When is Affirmative Action Justified in College Admissions? | The MIHS  Islander

Dear Commons Community,

The U.S. Court of Appeals for the First Circuit yesterday ruled that Harvard University does not discriminate against Asian American applicants. The university’s consideration of race and ethnicity, the court said in a lengthy opinion, is consistent with precedents affirmed by the U.S. Supreme Court.

The ruling was a defeat for Students for Fair Admissions, or SFFA, which sued Harvard in 2014. The group alleged that the university had intentionally discriminated against Asian American applicants; illegally sought to “balance” its incoming classes by race through the use of quotas; considered race as more than a “plus” factor in admissions decisions; and ignored the existence of race-neutral alternatives for achieving diversity.  As reported by The Chronicle of Higher Education:

“Lawyers for Harvard and SFFA squared off during an exhausting three-week trial at a federal courthouse in Boston two years ago. Then last fall, Allison D. Burroughs, the federal district judge who heard the case, ruled that Harvard’s race-conscious admissions practices were constitutional, finding no evidence of racial animus.
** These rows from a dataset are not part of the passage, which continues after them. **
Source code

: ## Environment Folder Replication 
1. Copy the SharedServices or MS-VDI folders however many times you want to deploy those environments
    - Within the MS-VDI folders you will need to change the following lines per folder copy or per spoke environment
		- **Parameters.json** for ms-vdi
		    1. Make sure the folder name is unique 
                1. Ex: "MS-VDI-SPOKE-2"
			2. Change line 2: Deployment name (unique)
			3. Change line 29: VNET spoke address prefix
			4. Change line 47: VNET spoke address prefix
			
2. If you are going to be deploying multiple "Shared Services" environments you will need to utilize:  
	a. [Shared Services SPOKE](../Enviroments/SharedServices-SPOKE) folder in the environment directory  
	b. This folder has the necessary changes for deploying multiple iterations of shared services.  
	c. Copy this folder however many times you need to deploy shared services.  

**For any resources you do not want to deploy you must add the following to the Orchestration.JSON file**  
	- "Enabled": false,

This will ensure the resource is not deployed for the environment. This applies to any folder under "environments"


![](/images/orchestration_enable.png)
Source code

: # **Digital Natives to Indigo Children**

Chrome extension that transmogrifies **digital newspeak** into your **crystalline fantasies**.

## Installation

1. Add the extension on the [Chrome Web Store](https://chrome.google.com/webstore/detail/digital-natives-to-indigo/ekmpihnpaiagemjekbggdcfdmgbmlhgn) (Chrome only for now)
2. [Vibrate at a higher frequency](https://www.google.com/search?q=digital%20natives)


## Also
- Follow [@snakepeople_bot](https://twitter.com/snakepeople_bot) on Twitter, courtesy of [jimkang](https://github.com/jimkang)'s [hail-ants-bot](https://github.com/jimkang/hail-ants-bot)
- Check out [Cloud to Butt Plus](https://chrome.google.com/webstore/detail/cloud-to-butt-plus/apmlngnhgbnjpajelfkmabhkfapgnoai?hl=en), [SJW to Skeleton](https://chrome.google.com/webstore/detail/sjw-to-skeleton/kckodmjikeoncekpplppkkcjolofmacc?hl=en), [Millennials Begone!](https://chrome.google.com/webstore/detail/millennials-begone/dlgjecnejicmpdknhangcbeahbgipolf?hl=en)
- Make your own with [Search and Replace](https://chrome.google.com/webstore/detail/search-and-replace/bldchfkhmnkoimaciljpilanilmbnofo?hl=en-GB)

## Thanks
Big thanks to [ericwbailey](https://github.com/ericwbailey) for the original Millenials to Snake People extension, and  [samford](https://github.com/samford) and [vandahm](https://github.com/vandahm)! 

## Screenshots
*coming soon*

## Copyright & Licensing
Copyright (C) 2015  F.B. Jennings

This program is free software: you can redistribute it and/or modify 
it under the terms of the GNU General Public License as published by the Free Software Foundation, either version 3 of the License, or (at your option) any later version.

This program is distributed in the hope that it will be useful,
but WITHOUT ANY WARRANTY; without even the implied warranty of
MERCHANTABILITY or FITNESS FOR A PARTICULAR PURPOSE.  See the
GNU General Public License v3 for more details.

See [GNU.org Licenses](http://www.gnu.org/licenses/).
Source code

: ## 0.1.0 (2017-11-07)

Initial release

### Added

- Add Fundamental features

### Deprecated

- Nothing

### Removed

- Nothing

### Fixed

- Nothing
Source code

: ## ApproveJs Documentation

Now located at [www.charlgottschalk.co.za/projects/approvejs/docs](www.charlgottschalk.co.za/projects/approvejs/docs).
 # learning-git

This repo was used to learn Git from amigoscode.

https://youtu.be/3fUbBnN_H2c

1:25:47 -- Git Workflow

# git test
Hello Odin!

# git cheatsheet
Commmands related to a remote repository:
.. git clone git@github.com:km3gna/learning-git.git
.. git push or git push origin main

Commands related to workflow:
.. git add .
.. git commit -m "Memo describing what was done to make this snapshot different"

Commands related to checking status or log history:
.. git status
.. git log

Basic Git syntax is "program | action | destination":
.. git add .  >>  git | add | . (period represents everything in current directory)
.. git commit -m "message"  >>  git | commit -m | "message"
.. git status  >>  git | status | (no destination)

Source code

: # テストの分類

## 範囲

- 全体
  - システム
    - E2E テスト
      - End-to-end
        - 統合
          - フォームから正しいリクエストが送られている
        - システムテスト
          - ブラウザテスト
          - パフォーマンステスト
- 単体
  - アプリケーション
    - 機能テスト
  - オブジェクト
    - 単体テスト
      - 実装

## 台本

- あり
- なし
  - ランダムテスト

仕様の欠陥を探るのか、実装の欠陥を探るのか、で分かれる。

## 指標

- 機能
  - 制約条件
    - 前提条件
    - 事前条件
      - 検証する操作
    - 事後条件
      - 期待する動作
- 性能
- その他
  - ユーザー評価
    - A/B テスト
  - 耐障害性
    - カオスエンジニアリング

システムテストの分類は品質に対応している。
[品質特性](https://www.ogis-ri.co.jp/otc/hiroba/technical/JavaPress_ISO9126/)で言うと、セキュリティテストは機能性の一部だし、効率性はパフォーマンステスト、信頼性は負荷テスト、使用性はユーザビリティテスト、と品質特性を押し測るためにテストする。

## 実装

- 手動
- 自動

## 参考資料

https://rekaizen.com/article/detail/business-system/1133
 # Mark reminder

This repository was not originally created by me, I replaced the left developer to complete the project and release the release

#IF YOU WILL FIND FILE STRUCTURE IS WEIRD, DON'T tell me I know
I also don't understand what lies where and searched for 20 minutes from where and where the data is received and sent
“Ensuring diversity at Harvard relies, in part, on race-conscious admissions,” she wrote in her opinion. “The use of race benefits certain racial and ethnic groups that would otherwise be underrepresented at Harvard and is therefore neither an illegitimate use of race or reflective of racial prejudice.”

SFFA appealed that decision. A three-judge panel of the federal appeals court heard the group’s arguments in September. It also heard from the Justice Department, which has thrown its weight behind SFFA. During the proceedings, an assistant attorney general told the court that Harvard’s use of race was “expansive” and “pervasive,” in contrast with the University of Texas at Austin’s race-conscious admissions program, which was upheld by the Supreme Court in 2016.

The appeals court was not convinced by those arguments. Its detailed opinion affirms the federal district judge’s finding that Harvard did not violate federal civil-rights laws barring racial discrimination. The university’s narrowly tailored use of race, the court wrote, furthers its compelling interest in student diversity and passes the “strict scrutiny” standard.

Moreover, the court rejected SFFA’s assertion that Harvard uses race in a “mechanical” way, giving a predefined boost to some applicants but not others. “Harvard’s use of race in admissions is contextual, and it does not consider race exclusively,” the court’s opinion says. “Harvard’s process does not weigh race so heavily that it becomes mechanical and decisive in practice.” In other words, the university’s holistic review of applicants is sufficiently holistic.

The appeals court also agreed with the lower court’s conclusion that there was no evidence of racial bias in Harvard’s use of personal ratings of applicants — and that the university had shown that race-neutral alternatives would not be workable.

Harvard officials applauded the court’s ruling. “Today’s decision once again finds that Harvard’s admissions policies are consistent with Supreme Court precedent, and lawfully and appropriately pursue Harvard’s efforts to create a diverse campus that promotes learning and encourages mutual respect and understanding in our community,” Rachael Dane, a spokeswoman for Harvard, said in a written statement. “As we have said time and time again, now is not the time to turn back the clock on diversity and opportunity.”

But the legal saga will almost certainly continue. SFFA, which is also challenging the University of North Carolina at Chapel Hill’s admissions program in a trial that opened in federal court this week, intends to once again push the debate over race-conscious admissions through the doors of the nation’s highest court.

“While we are disappointed with the opinion of the First Circuit Court of Appeals, our hope is not lost,” Edward J. Blum, SFFA’s president, said in a written statement. “This lawsuit is now on track to go up to the U.S. Supreme Court, where we will ask the justices to end these unfair and unconstitutional race-based admissions policies at Harvard and all colleges and universities.

Though the Supreme Court has repeatedly upheld the limited use of race in admissions, its ideological balance has shifted over the last few years. If it heard this case on appeal, the court’s conservative majority could undo race-conscious programs at selective colleges — or it could once again defy the pundits who have long predicted affirmative action’s demise.”

This case will be watched closely by colleges all over the country to determine whether they will have to modify their admissions affirmative action programs.  As The Chronicle article concludes that with the recent appointment of Justice Amy Coney Barrett, the U.S. Supreme Court’s balance has moved markedly to the conservative right.